If someone were to try to do a bulk download of the data (well, or whatever they thought was the most significant data) through the API for preservation purposes, might it put an undue load on your server infrastructure? Some kind of bulk data download might be useful insurance there.

There seem to be some interesting efforts to run SQLite in the browser so that server infrastructure only has to provide bulk data access, with precomputed indices to avoid full table scans; I wonder if those might be applicable here: https://blog.ouseful.info/2022/02/11/sql-databases-in-the-br... (though of course if you aren't using SQLite as your backend now it might be a headache)
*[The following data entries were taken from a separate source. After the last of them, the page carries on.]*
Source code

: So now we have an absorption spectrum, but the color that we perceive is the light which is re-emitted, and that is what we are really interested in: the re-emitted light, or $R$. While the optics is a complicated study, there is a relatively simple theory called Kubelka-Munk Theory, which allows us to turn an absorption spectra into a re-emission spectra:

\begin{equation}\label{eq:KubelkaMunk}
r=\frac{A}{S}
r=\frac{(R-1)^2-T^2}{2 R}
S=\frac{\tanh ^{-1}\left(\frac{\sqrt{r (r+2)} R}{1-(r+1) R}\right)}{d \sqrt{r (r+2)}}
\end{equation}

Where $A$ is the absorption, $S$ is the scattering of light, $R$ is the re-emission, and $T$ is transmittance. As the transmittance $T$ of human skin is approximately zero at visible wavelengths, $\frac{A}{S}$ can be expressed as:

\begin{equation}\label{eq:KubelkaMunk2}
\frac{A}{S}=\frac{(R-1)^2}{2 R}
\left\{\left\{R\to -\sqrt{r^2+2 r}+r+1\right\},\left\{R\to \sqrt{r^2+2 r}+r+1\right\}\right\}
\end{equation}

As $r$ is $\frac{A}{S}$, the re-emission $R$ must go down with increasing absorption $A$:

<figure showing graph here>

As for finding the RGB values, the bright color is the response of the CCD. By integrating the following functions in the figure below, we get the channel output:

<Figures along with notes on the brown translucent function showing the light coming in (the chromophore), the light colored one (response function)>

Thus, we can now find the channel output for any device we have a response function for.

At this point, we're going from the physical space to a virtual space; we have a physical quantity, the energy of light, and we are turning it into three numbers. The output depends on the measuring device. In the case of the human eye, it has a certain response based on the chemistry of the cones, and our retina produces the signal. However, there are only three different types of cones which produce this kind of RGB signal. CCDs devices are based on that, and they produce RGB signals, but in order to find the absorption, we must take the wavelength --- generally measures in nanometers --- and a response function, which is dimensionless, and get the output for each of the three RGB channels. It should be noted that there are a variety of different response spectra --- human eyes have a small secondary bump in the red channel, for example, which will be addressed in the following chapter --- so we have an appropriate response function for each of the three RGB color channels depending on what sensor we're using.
Such an approach, if it were feasible, would have the advantage that bulk data downloads wouldn't look very different from normal use.

This would be a much bigger conversation, the SQLite efforts are very cool.

Short answer to your question is that the API load should be fine (I regularly download large subsets of the database myself via the API for research purposes), although there are good and bad ways of writing API queries. We have some tutorials, workshops, etc. available to help newcomers to our API write good queries.

We also have an email address set up (heavy.api.use@materialsproject.org) where people can give us a heads up if they are concerned about putting an undue load on our servers; as much as we try to have reasonable automatic limits set, sometimes we have had issues! API traffic continues to grow too, which in some ways is a nice problem to have, but does mean this is a moving target.

That's good to hear!